I do understand that the whole “we’ll get to know each other on a more emotional level rather than physical “comes into play here. But I don’t think it guarantees that you will be respected, a long term commitment will be found, and you will become the light of their life. Maybe in your dreams this is how it plays out but in reality, it doesn’t work that way. Why? Let’s be clear here, sex is not the unspoken taboo that people don’t discuss anymore. People are very open about their sexual desires and sexuality these days. Just hop onto many of the websites that’s solely established for people looking for sex. Hell, if I started a website dedicated to such, I’m certain I wouldn’t have to keep my day job! If you’re not giving it up, trust me somebody is. While you’re holding out thinking you’re being respected, there’s a strong possibility their getting it from someone else. As far as getting to know someone on some stronger deeper level, I agree that there’s a possibility that this can happen, but let’s face it, people change! The person you meet in the beginning quite often becomes someone you don’t know in the end. Regardless of how long you wait, it doesn’t guarantee anything.

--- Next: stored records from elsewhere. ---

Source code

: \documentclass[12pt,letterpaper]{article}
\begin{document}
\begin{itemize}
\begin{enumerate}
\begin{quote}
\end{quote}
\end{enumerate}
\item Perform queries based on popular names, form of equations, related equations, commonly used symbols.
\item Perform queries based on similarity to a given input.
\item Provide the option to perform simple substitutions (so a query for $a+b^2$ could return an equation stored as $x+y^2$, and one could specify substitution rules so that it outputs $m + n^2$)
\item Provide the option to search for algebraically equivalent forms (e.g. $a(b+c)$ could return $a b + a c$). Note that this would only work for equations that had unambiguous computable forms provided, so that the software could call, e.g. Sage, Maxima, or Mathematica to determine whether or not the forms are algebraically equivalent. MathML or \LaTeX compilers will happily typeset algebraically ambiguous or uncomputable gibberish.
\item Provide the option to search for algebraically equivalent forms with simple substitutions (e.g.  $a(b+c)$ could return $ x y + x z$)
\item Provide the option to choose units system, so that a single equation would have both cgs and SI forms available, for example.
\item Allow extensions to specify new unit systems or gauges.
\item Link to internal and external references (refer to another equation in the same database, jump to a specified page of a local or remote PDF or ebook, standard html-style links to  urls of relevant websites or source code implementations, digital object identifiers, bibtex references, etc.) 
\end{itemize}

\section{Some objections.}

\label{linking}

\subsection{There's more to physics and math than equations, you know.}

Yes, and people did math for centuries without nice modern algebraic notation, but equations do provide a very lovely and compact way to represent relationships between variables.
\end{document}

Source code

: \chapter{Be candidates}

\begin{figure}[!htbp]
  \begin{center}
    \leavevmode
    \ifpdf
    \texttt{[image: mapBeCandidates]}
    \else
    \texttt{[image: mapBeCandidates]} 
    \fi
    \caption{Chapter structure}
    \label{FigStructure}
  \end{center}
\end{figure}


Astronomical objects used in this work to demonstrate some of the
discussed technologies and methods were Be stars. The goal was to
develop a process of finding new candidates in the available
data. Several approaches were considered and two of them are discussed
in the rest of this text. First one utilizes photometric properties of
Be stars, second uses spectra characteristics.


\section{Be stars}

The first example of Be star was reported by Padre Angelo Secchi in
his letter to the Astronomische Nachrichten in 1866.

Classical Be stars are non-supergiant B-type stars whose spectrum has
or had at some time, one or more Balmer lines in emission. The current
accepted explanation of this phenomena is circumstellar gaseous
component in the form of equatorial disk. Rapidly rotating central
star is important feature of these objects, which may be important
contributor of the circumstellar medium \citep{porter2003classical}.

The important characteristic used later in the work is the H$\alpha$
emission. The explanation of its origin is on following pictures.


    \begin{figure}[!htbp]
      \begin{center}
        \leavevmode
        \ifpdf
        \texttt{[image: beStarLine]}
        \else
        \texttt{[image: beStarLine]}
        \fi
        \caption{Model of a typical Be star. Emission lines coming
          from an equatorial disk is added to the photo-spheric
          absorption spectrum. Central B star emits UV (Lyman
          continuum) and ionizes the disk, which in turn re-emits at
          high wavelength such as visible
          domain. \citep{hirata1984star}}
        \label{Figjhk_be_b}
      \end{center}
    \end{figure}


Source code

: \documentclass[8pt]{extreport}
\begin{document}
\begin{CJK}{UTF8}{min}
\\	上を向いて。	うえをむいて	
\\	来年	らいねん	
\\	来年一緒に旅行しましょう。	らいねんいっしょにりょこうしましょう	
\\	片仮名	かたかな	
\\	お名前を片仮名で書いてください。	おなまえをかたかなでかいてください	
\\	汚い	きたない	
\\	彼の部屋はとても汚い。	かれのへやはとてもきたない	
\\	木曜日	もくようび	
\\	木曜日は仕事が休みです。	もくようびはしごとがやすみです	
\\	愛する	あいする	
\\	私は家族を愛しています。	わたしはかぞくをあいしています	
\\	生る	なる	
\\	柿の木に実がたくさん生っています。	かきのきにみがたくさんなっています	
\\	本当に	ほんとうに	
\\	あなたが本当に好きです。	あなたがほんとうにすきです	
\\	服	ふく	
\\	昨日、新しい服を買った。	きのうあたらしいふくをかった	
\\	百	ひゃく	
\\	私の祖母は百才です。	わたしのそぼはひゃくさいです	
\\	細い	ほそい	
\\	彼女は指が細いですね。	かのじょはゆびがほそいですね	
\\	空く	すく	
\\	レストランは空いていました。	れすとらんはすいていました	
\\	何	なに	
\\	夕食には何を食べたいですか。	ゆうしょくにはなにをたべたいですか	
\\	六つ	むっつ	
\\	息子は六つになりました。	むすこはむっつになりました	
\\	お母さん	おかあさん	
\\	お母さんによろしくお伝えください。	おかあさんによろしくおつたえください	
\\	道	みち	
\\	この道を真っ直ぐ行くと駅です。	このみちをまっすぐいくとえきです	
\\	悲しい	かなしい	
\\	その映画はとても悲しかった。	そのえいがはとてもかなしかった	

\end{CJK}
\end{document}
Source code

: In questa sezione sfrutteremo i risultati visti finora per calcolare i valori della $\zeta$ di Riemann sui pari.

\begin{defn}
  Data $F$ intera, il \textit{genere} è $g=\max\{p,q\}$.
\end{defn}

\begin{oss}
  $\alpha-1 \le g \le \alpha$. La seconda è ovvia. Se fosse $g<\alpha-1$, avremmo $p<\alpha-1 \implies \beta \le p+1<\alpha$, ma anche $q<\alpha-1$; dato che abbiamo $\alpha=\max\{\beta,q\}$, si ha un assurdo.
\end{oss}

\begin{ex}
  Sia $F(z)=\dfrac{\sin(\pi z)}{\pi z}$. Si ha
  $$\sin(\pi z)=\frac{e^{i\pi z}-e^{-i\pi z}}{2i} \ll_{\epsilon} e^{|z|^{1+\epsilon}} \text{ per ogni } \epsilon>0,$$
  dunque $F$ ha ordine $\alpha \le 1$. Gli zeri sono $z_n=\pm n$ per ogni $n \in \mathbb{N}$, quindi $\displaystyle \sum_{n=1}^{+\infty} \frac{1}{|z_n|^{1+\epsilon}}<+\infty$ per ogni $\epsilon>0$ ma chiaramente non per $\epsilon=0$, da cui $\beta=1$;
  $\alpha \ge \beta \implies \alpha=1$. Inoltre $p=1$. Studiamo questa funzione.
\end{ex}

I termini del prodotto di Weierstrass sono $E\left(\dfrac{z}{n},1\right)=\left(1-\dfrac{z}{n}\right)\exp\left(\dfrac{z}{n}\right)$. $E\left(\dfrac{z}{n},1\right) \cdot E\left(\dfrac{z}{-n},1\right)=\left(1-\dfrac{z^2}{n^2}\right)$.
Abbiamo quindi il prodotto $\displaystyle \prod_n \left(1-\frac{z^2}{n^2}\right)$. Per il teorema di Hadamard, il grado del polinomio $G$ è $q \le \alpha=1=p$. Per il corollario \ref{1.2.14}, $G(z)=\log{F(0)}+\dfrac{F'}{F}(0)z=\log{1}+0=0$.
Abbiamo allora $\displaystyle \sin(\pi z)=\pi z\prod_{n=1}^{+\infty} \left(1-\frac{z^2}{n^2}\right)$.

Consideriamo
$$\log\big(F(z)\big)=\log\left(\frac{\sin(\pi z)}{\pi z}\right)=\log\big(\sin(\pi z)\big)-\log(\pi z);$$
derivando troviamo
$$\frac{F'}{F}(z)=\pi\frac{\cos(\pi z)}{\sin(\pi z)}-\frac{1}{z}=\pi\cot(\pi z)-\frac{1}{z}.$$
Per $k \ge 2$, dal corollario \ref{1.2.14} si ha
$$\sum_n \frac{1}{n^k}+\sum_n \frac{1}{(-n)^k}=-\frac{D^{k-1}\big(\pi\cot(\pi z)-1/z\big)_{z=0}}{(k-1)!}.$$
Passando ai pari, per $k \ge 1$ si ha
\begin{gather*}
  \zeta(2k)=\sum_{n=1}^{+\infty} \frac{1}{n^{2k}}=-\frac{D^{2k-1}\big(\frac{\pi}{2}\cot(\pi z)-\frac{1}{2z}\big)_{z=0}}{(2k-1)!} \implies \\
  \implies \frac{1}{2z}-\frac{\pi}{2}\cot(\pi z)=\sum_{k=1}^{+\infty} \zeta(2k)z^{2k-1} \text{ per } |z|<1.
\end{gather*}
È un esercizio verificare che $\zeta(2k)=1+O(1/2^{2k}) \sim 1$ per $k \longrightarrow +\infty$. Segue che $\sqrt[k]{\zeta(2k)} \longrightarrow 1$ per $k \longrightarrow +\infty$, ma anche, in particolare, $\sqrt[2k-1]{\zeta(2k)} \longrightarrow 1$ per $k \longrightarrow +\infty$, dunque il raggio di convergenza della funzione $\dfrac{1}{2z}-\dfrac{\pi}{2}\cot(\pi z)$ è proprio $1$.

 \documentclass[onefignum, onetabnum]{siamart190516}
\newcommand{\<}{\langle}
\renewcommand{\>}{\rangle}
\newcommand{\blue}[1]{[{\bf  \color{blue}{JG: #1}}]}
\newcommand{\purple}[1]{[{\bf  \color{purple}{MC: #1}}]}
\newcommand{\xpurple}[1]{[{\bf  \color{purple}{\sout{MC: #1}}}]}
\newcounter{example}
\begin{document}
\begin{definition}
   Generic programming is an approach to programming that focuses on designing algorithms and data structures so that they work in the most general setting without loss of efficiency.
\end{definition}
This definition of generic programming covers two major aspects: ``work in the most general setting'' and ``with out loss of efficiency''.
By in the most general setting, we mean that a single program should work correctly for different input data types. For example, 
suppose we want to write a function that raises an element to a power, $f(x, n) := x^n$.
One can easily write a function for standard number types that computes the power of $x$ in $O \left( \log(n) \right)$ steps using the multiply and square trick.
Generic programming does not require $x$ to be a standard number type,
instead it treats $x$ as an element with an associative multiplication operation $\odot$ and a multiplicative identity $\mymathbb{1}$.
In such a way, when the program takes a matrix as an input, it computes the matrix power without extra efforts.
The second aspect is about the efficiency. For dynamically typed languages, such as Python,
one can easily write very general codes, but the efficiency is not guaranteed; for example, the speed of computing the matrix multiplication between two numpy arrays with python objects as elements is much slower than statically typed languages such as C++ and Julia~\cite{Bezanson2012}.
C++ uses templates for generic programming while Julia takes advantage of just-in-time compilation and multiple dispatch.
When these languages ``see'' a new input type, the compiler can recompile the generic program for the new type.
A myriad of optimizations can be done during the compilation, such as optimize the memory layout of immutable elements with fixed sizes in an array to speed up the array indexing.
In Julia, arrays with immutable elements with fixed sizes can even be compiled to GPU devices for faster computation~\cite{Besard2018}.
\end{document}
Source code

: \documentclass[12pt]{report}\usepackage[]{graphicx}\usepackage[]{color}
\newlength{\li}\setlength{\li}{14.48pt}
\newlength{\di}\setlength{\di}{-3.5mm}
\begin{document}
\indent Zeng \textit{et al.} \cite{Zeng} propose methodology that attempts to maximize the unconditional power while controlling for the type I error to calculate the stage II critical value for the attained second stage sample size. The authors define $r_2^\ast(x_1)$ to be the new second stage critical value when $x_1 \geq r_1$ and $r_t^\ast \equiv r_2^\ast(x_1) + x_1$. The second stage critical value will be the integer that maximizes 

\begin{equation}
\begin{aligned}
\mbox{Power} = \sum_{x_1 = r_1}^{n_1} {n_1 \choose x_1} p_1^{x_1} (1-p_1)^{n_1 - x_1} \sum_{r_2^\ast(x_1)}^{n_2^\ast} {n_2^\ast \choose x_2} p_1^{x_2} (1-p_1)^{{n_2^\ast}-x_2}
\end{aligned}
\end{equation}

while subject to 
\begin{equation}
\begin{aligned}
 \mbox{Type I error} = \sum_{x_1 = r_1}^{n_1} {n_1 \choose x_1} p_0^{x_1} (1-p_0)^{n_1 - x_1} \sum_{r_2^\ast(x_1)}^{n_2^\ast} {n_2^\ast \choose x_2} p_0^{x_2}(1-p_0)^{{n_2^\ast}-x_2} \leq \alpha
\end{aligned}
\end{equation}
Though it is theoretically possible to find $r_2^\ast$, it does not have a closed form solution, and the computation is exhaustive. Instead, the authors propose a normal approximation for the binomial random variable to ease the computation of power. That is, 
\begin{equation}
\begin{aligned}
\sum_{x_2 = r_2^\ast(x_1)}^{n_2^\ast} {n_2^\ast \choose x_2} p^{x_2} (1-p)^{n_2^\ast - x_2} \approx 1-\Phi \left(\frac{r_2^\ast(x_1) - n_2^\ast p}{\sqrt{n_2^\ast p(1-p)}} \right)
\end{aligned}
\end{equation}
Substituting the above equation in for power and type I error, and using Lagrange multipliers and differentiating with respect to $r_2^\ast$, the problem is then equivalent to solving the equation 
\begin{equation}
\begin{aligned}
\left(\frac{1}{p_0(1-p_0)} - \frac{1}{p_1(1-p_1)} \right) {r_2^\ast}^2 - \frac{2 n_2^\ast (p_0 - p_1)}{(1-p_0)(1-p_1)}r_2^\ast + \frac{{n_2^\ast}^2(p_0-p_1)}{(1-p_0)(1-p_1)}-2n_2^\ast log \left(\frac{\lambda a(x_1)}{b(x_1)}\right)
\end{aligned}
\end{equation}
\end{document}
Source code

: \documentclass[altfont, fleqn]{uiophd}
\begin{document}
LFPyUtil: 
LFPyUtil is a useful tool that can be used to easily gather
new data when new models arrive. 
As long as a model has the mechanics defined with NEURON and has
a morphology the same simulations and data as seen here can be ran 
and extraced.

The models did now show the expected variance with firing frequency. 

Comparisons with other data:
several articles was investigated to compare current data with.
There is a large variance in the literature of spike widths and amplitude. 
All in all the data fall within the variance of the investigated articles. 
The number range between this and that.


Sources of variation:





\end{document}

I’ve seen both ends of the spectrum; I’ve known women to have sex early and it turned into a relationship. I’ve also seen women wait only to have it fizzle within a year or so. In the words of that dreadful Chico Debarge song….No guarantees.
If you choose to abstain or become celibate, do it for the right reasons. Don’t do it thinking someone will miraculously fall from the heavens and carry you off into the sunset; live in the real world. Do it because you have a greater respect for yourself, do it because of your religious values, and do it because you feel like you have something better to offer than sex (please make sure you do) because your charm, personality, and good looks will have to be perfect to the power of 10. The positive about with holding is that when they do act an ass, you will feel much better about yourself knowing you didn’t give it up. Use your best judgment and use it wisely. People should respect your decision but they don’t have to continue seeing you. People say sex is not a big deal but realistically speaking it is.
I’m not saying that anyone should be an easy lay but you shouldn’t have the expectation that with holding will gain you a long term commitment.
Have you ever practice abstinence? If so, how did it work out?